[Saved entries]
──────────────────────────────
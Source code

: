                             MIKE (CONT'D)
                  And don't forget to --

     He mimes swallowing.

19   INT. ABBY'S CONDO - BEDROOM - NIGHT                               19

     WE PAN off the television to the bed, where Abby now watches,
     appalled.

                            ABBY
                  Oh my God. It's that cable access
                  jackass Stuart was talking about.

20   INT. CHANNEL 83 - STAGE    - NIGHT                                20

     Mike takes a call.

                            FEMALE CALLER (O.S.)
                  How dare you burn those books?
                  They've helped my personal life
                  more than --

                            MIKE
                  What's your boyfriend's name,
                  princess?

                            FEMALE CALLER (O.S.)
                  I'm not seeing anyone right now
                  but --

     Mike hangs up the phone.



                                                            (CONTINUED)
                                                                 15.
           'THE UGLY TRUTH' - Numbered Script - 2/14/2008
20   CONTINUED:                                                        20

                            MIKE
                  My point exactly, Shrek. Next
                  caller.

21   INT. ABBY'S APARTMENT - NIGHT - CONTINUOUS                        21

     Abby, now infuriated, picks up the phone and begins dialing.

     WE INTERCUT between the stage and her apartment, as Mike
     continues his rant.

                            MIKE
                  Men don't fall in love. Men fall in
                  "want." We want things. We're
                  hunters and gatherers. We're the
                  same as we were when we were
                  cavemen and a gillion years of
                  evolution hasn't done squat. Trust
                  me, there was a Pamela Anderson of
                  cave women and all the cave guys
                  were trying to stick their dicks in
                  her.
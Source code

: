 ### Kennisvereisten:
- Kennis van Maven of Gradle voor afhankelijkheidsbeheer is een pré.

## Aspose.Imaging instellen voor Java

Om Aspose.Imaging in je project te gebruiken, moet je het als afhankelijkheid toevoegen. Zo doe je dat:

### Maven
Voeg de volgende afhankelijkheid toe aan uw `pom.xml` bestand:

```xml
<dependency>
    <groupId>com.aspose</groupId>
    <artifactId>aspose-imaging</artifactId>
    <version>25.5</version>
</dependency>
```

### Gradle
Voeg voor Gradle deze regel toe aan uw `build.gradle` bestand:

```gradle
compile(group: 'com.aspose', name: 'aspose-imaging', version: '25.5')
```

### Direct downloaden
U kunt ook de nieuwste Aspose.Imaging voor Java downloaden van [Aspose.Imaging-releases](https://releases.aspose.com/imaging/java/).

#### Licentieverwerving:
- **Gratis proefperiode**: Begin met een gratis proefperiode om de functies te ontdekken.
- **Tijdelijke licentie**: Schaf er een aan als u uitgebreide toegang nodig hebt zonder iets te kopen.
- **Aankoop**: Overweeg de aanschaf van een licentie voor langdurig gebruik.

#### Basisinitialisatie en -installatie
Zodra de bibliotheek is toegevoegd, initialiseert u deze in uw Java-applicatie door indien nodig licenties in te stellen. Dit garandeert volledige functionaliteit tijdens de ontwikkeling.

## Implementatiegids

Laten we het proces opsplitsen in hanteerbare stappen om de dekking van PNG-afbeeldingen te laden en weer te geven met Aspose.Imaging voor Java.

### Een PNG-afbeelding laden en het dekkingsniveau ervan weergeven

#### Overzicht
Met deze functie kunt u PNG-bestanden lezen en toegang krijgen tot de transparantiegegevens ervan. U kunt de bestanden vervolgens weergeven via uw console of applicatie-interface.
──────────────────────────────
Task brief:
Return every line above in which the string "nodig" occurs.

Answer to this problem:
- **Tijdelijke licentie**: Schaf er een aan als u uitgebreide toegang nodig hebt zonder iets te kopen.
Zodra de bibliotheek is toegevoegd, initialiseert u deze in uw Java-applicatie door indien nodig licenties in te stellen. Dit garandeert volledige functionaliteit tijdens de ontwikkeling.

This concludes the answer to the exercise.